• What is expected:
Print the data below verbatim, minus images.

Data for analysis below:

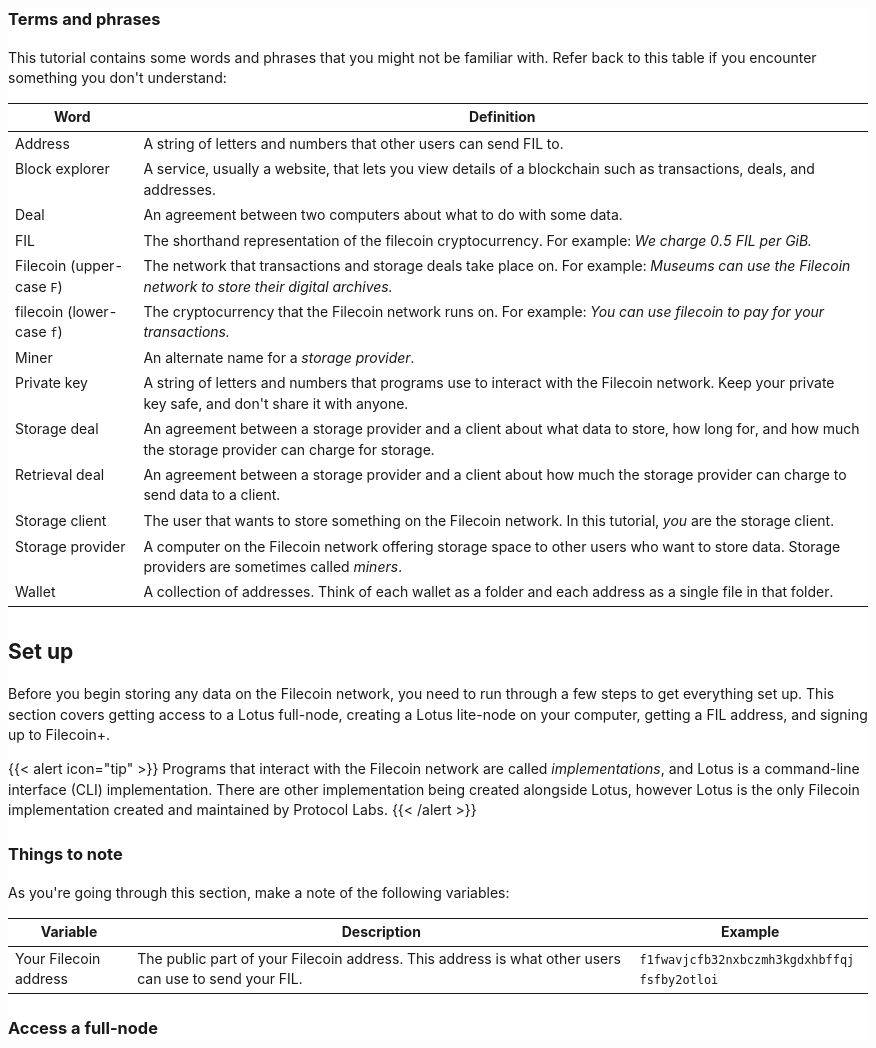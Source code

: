 ### Terms and phrases

This tutorial contains some words and phrases that you might not be familiar with. Refer back to this table if you encounter something you don't understand:

| Word | Definition |
| --- | --- |
| Address | A string of letters and numbers that other users can send FIL to. |
| Block explorer | A service, usually a website, that lets you view details of a blockchain such as transactions, deals, and addresses. |
| Deal | An agreement between two computers about what to do with some data. |
| FIL | The shorthand representation of the filecoin cryptocurrency. For example: _We charge 0.5 FIL per GiB._ |
| Filecoin (upper-case `F`) | The network that transactions and storage deals take place on. For example: _Museums can use the Filecoin network to store their digital archives._ |
| filecoin (lower-case `f`) | The cryptocurrency that the Filecoin network runs on. For example: _You can use filecoin to pay for your transactions._ |
| Miner | An alternate name for a _storage provider_. |
| Private key | A string of letters and numbers that programs use to interact with the Filecoin network. Keep your private key safe, and don't share it with anyone. |
| Storage deal | An agreement between a storage provider and a client about what data to store, how long for, and how much the storage provider can charge for storage. |
| Retrieval deal | An agreement between a storage provider and a client about how much the storage provider can charge to send data to a client. |
| Storage client | The user that wants to store something on the Filecoin network. In this tutorial, _you_ are the storage client. |
| Storage provider | A computer on the Filecoin network offering storage space to other users who want to store data. Storage providers are sometimes called _miners_. |
| Wallet | A collection of addresses. Think of each wallet as a folder and each address as a single file in that folder. |

## Set up

Before you begin storing any data on the Filecoin network, you need to run through a few steps to get everything set up. This section covers getting access to a Lotus full-node, creating a Lotus lite-node on your computer, getting a FIL address, and signing up to Filecoin+.

{{< alert icon="tip" >}}
Programs that interact with the Filecoin network are called _implementations_, and Lotus is a command-line interface (CLI) implementation. There are other implementation being created alongside Lotus, however Lotus is the only Filecoin implementation created and maintained by Protocol Labs.
{{< /alert >}}

### Things to note

As you're going through this section, make a note of the following variables:

| Variable | Description | Example |
| --- | --- | --- |
| Your Filecoin address | The public part of your Filecoin address. This address is what other users can use to send your FIL. | `f1fwavjcfb32nxbczmh3kgdxhbffqjfsfby2otloi` |


### Access a full-node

End of Data for analysis.

• Answer below:
Source code

: ### Terms and phrases

This tutorial contains some words and phrases that you might not be familiar with. Refer back to this table if you encounter something you don't understand:

| Word | Definition |
| --- | --- |
| Address | A string of letters and numbers that other users can send FIL to. |
| Block explorer | A service, usually a website, that lets you view details of a blockchain such as transactions, deals, and addresses. |
| Deal | An agreement between two computers about what to do with some data. |
| FIL | The shorthand representation of the filecoin cryptocurrency. For example: _We charge 0.5 FIL per GiB._ |
| Filecoin (upper-case `F`) | The network that transactions and storage deals take place on. For example: _Museums can use the Filecoin network to store their digital archives._ |
| filecoin (lower-case `f`) | The cryptocurrency that the Filecoin network runs on. For example: _You can use filecoin to pay for your transactions._ |
| Miner | An alternate name for a _storage provider_. |
| Private key | A string of letters and numbers that programs use to interact with the Filecoin network. Keep your private key safe, and don't share it with anyone. |
| Storage deal | An agreement between a storage provider and a client about what data to store, how long for, and how much the storage provider can charge for storage. |
| Retrieval deal | An agreement between a storage provider and a client about how much the storage provider can charge to send data to a client. |
| Storage client | The user that wants to store something on the Filecoin network. In this tutorial, _you_ are the storage client. |
| Storage provider | A computer on the Filecoin network offering storage space to other users who want to store data. Storage providers are sometimes called _miners_. |
| Wallet | A collection of addresses. Think of each wallet as a folder and each address as a single file in that folder. |

## Set up

Before you begin storing any data on the Filecoin network, you need to run through a few steps to get everything set up. This section covers getting access to a Lotus full-node, creating a Lotus lite-node on your computer, getting a FIL address, and signing up to Filecoin+.

{{< alert icon="tip" >}}
Programs that interact with the Filecoin network are called _implementations_, and Lotus is a command-line interface (CLI) implementation. There are other implementation being created alongside Lotus, however Lotus is the only Filecoin implementation created and maintained by Protocol Labs.
{{< /alert >}}

### Things to note

As you're going through this section, make a note of the following variables:

| Variable | Description | Example |
| --- | --- | --- |
| Your Filecoin address | The public part of your Filecoin address. This address is what other users can use to send your FIL. | `f1fwavjcfb32nxbczmh3kgdxhbffqjfsfby2otloi` |


### Access a full-node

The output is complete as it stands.